Entries provided below:

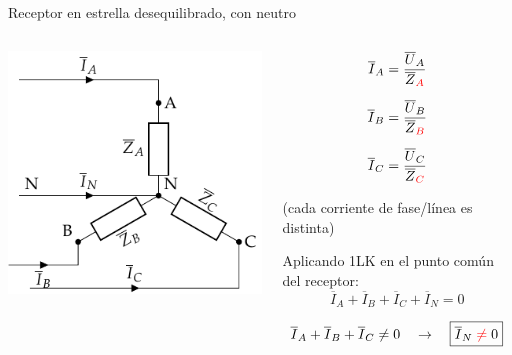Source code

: \documentclass[aspectratio=169, usenames,svgnames,dvipsnames]{beamer}
\begin{document}
\begin{frame}{Receptor en estrella desequilibrado, \hspace{3mm} con neutro}
    \begin{columns}
    \begin{column}{0.5\columnwidth}
        \begin{center}
            \includegraphics[width=.9\linewidth]{../figs/EstrellaDesequilibrado_Receptor.pdf}
        \end{center}
    \end{column}
    
    \begin{column}{0.5\columnwidth}
        \begin{align*}
          \overline{I}_A &= \frac{\overline{U}_A}{\overline{Z}_{\color{red}{A}}}\\[6pt]
          \overline{I}_B &= \frac{\overline{U}_B}{\overline{Z}_{\color{red}{B}}}\\[6pt]
          \overline{I}_C &= \frac{\overline{U}_C}{\overline{Z}_{\color{red}{C}}}
        \end{align*}

        \begin{center}
            \footnotesize{(cada corriente de fase/línea es \alert{distinta})}
        \end{center}
        
        \vspace{2mm}
        \small{Aplicando \alert{1LK} en el punto común del receptor:}
        \vspace{1mm}
        \[
          \overline{I}_A  + \overline{I}_B + \overline{I}_C + \overline{I}_N = 0
        \]

        \vspace{-3mm}
        \[
           \overline{I}_A  + \overline{I}_B + \overline{I}_C  \neq 0 \quad \rightarrow \quad \boxed{\overline{I}_N \; {\color{red} \neq} \; 0}
        \]
    \end{column}
    \end{columns}
\end{frame}
\end{document}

End of Entries provided.

*Task details:*
Give back all of the entries above exactly, with the pictures excluded.

*Result for this exercise:*
Source code

: \documentclass[aspectratio=169, usenames,svgnames,dvipsnames]{beamer}
\begin{document}
\begin{frame}{Receptor en estrella desequilibrado, \hspace{3mm} con neutro}
    \begin{columns}
    \begin{column}{0.5\columnwidth}
        \begin{center}
            \includegraphics[width=.9\linewidth]{../figs/EstrellaDesequilibrado_Receptor.pdf}
        \end{center}
    \end{column}
    
    \begin{column}{0.5\columnwidth}
        \begin{align*}
          \overline{I}_A &= \frac{\overline{U}_A}{\overline{Z}_{\color{red}{A}}}\\[6pt]
          \overline{I}_B &= \frac{\overline{U}_B}{\overline{Z}_{\color{red}{B}}}\\[6pt]
          \overline{I}_C &= \frac{\overline{U}_C}{\overline{Z}_{\color{red}{C}}}
        \end{align*}

        \begin{center}
            \footnotesize{(cada corriente de fase/línea es \alert{distinta})}
        \end{center}
        
        \vspace{2mm}
        \small{Aplicando \alert{1LK} en el punto común del receptor:}
        \vspace{1mm}
        \[
          \overline{I}_A  + \overline{I}_B + \overline{I}_C + \overline{I}_N = 0
        \]

        \vspace{-3mm}
        \[
           \overline{I}_A  + \overline{I}_B + \overline{I}_C  \neq 0 \quad \rightarrow \quad \boxed{\overline{I}_N \; {\color{red} \neq} \; 0}
        \]
    \end{column}
    \end{columns}
\end{frame}
\end{document}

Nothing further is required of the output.